American pragmatism begins in an attempt to go behind the question, Is a belief true? to the prior question, What does it mean?

Many of the ideas or terms with which our beliefs are concerned, such as force, free will, God, have no pictorial meaning. They are simply "inconceivable." We can therefore save ourselves the trouble of asking whether God exists, by noting that the alleged idea of God is a meaningless word.

But Herbert Spencer had already said that the unpicturable idea may notwithstanding have a very definite meaning if it leads us to make predictions which can be verified. Electricity is what electricity does.
The meaning of every idea which has no direct sense-imagery in it may be discovered--if it has any meaning--in the sense-effects it leads to.

Let us seek a clear idea of Weight. To say that a body is heavy means simply that, in the absence of opposing force, it will fall. This is evidently the whole conception of weight.

Such a method relieves us of many puzzles in our fruitless efforts to guess what Weight may be in itself, or force in general, or free will, or God. Consider simply what effects these entities have in experience. If they have no effects, they have no meaning.

If two such entities have the same effects, they have the same meaning, though they have different names. ...
...to say that the wine and bread are the body and blood of Christ, and to say that they are mere symbols thereof, must mean precisely the same thing, so long as (and if) the bread and wine have precisely the same qualities in each case and if the rite has the same emotional import.

It is evident that the theory of evolution would lend a certain support to this theory of truth.

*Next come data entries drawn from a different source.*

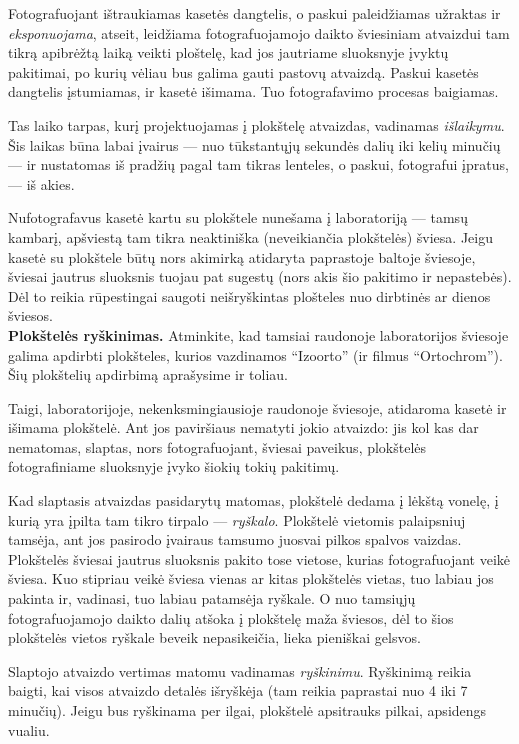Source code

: \documentclass{book}
\begin{document}
			Fotografuojant ištraukiamas kasetės dangtelis, o paskui paleidžiamas užraktas ir \textit{eksponuojama}, atseit, leidžiama fotografuojamojo daikto šviesiniam atvaizdui tam tikrą apibrėžtą laiką veikti ploštelę, kad jos jautriame sluoksnyje įvyktų pakitimai, po kurių vėliau bus galima gauti pastovų atvaizdą. Paskui kasetės dangtelis įstumiamas, ir kasetė išimama. Tuo fotografavimo procesas baigiamas.

			Tas laiko tarpas, kurį projektuojamas į plokštelę atvaizdas, vadinamas \textit{išlaikymu}. Šis laikas būna labai įvairus --- nuo tūkstantųjų sekundės dalių iki kelių minučių --- ir nustatomas iš pradžių pagal tam tikras lenteles, o paskui, fotografui įpratus, --- iš akies.

			Nufotografavus kasetė kartu su plokštele nunešama į laboratoriją --- tamsų kambarį, apšviestą tam tikra neaktiniška (neveikiančia plokštelės) šviesa. Jeigu kasetė su plokštele būtų nors akimirką atidaryta paprastoje baltoje šviesoje, šviesai jautrus sluoksnis tuojau pat sugestų (nors akis šio pakitimo ir nepastebės). Dėl to reikia rūpestingai saugoti neišryškintas plošteles nuo dirbtinės ar dienos šviesos.\\

			\textbf{Plokštelės ryškinimas.} Atminkite, kad tamsiai raudonoje laboratorijos šviesoje galima apdirbti plokšteles, kurios vazdinamos ``Izoorto'' (ir filmus ``Ortochrom''). Šių plokštelių apdirbimą aprašysime ir toliau.

			Taigi, laboratorijoje, nekenksmingiausioje raudonoje šviesoje, atidaroma kasetė ir išimama plokštelė. Ant jos paviršiaus nematyti jokio atvaizdo: jis kol kas dar nematomas, slaptas, nors fotografuojant, šviesai paveikus, plokštelės fotografiniame sluoksnyje įvyko šiokių tokių pakitimų.

			Kad slaptasis atvaizdas pasidarytų matomas, plokštelė dedama į lėkštą vonelę, į kurią yra įpilta tam tikro tirpalo --- \textit{ryškalo}. Plokštelė vietomis palaipsniuj tamsėja, ant jos pasirodo įvairaus tamsumo juosvai pilkos spalvos vaizdas. Plokštelės šviesai jautrus sluoksnis pakito tose vietose, kurias fotografuojant veikė šviesa. Kuo stipriau veikė šviesa vienas ar kitas plokštelės vietas, tuo labiau jos pakinta ir, vadinasi, tuo labiau patamsėja ryškale. O nuo tamsiųjų fotografuojamojo daikto dalių atšoka į plokštelę maža šviesos, dėl to šios plokštelės vietos  ryškale beveik nepasikeičia, lieka pieniškai gelsvos.

			Slaptojo atvaizdo vertimas matomu vadinamas \textit{ryškinimu}. Ryškinimą reikia baigti, kai visos atvaizdo detalės išryškėja (tam reikia paprastai nuo 4 iki 7 minučių). Jeigu bus ryškinama per ilgai, plokštelė apsitrauks pilkai, apsidengs vualiu.
\end{document}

For evolution makes the intellect an organ in the struggle for existence: the mind must be an aid in survival, otherwise it would not exist. ]

The value of a thought would lie solely in its leading to the fittest possible response to the environment.

In themselves aport from the eye, physical things have no color. ]

Pragmatism Examined:

Mussolini makes a a pragmatic judgment that democracy is a failure, that is, a false belief. It was not working in Italy. Is he right? Has democracy been tried? Has monarchy been tried? Has any form of government been tried enough? When the late war broke out, it was said on many sides, Christianity has failed. The judgment was pragmatic.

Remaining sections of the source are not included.